Tr. by Sophie Hughes

The Boy Who Stole Attila’s Horse, Iván Repila’s second novel and his first to appear in English, is short, sharp and blackly humorous. The premise is simple: two brothers are stuck down a well. One is Big, the other is Small. They are trapped seven meters below the earth, somewhere in the middle of a forest. We aren’t told how they got there, whether they fell or they were pushed, only that this is now the reality they face. They have a bag of food, some fruit and cheese they were bringing home to their mother, but they don’t eat it. Instead, they eat bugs, maggots, whatever roots they can find in the dirt at the bottom of the well. They drink dirty water, and “everything tastes like dirt.” Wolves appear around the edge of the well at night, sniffing for blood.

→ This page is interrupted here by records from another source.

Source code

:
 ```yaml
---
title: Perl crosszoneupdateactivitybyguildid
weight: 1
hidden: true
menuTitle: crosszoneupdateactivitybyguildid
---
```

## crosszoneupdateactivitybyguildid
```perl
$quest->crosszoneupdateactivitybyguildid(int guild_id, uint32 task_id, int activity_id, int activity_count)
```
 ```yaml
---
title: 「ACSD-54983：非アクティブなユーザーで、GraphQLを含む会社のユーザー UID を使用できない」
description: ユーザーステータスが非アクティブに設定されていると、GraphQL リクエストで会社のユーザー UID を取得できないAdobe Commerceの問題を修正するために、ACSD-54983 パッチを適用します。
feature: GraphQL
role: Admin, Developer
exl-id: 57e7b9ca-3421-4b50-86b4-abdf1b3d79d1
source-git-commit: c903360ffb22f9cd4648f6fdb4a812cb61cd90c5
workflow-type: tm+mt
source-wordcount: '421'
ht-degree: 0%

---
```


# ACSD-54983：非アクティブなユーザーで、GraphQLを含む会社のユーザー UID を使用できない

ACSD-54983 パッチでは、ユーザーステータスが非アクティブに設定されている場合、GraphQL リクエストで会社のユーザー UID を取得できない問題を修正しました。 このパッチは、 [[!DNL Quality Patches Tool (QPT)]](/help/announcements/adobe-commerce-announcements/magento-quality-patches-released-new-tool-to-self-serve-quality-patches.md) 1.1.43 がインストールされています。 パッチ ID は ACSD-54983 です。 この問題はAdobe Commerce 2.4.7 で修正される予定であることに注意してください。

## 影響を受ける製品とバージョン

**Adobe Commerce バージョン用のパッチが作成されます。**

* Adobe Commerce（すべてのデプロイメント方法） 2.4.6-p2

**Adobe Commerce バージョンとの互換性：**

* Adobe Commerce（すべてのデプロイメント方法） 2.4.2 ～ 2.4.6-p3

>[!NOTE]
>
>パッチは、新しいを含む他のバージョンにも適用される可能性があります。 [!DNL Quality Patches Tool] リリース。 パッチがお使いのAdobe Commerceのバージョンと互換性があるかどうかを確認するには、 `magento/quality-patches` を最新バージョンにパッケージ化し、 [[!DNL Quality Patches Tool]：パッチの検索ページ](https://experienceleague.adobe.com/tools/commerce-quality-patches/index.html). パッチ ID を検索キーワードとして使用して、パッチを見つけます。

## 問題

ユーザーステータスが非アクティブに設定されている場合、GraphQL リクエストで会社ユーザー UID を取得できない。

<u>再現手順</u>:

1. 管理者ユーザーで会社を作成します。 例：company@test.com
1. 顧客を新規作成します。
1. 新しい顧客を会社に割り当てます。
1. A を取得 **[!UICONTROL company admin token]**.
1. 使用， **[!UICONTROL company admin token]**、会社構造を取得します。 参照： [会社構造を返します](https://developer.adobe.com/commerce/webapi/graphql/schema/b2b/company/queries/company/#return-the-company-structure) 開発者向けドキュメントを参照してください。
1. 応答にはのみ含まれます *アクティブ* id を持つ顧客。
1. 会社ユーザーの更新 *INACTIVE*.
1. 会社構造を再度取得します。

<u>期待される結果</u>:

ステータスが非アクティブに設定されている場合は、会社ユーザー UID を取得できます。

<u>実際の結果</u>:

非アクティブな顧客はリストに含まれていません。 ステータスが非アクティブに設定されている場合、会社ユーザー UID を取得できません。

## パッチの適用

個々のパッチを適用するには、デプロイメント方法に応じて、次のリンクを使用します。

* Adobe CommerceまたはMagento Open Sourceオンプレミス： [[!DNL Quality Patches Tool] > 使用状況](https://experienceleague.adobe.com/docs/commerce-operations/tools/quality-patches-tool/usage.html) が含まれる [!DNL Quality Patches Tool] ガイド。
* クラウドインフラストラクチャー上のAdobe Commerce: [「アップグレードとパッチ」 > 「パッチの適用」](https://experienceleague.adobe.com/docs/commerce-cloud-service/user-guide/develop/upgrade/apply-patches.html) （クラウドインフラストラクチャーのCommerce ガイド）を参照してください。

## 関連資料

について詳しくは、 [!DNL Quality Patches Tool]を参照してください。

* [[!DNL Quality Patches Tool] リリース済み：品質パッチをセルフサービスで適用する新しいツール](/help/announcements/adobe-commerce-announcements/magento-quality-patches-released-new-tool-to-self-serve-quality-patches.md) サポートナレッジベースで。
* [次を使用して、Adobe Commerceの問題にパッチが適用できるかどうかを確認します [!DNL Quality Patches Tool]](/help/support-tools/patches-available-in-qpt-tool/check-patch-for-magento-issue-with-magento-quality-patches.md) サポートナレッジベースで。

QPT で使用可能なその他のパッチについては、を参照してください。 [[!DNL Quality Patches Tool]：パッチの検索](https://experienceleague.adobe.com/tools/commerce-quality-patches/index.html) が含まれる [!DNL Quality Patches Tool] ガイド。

The book progresses linearly, each short chapter occurring a little further into their ordeal, each chapter title a prime number which corresponds to the number of days the brothers have spent in the well. Days are filled with activity; Big exercises, honing particular muscles, keeping his strength up, while Small searches for food until he is too weak to do so. The nights are quieter but darker too, home to fever dreams and insomniac visions, suicide attempts and self-internment. The brothers’ most intimate moments often come at night, flashes of a sincere fraternal bond, but they usually appear as the result of a particular ordeal, the drained, emotional climax to an acute suffering.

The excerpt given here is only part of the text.